**Task requirements**
Copy every line from the records below that holds the word "append".

**Given data**
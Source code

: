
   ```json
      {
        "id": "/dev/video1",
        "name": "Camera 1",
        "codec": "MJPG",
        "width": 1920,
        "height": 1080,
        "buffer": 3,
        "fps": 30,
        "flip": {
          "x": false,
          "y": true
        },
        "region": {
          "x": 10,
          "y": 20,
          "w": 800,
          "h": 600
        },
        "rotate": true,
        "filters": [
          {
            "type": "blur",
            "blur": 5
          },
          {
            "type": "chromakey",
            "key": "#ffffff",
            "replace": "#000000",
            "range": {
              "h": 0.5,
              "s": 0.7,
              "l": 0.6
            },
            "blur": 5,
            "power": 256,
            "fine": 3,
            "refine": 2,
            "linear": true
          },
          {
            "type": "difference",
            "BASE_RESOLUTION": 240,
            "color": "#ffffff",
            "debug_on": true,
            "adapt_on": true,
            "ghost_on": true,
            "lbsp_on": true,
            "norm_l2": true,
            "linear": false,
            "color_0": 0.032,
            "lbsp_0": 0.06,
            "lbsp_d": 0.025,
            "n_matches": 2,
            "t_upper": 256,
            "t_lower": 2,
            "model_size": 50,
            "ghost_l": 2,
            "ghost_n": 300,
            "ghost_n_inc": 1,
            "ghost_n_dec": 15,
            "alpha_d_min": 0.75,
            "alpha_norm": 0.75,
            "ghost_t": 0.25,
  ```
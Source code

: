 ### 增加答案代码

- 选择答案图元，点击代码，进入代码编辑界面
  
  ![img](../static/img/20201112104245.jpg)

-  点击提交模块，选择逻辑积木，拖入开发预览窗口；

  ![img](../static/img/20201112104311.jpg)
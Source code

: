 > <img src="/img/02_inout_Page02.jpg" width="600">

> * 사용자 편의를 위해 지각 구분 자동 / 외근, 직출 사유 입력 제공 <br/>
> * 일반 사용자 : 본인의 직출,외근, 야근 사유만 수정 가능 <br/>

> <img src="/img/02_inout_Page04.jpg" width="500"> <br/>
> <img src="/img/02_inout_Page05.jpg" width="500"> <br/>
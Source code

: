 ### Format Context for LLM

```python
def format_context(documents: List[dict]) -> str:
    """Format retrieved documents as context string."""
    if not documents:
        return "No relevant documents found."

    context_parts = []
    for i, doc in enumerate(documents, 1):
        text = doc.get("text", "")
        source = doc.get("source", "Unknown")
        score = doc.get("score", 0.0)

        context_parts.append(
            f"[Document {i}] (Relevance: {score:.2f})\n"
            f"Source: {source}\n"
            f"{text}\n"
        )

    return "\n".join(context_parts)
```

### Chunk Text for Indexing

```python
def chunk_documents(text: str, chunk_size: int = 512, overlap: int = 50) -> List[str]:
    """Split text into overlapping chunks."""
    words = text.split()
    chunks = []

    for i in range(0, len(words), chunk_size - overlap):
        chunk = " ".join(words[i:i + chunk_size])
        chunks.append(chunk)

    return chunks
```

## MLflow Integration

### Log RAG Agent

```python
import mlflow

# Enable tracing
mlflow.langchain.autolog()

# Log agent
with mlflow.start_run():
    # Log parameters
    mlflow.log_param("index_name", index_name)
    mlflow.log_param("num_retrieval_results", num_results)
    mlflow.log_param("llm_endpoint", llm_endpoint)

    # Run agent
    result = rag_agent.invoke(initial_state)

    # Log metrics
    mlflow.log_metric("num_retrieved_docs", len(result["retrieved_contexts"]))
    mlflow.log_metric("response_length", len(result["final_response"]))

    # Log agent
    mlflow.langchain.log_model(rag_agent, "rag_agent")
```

**Answer space**
        context_parts.append(
        chunks.append(chunk)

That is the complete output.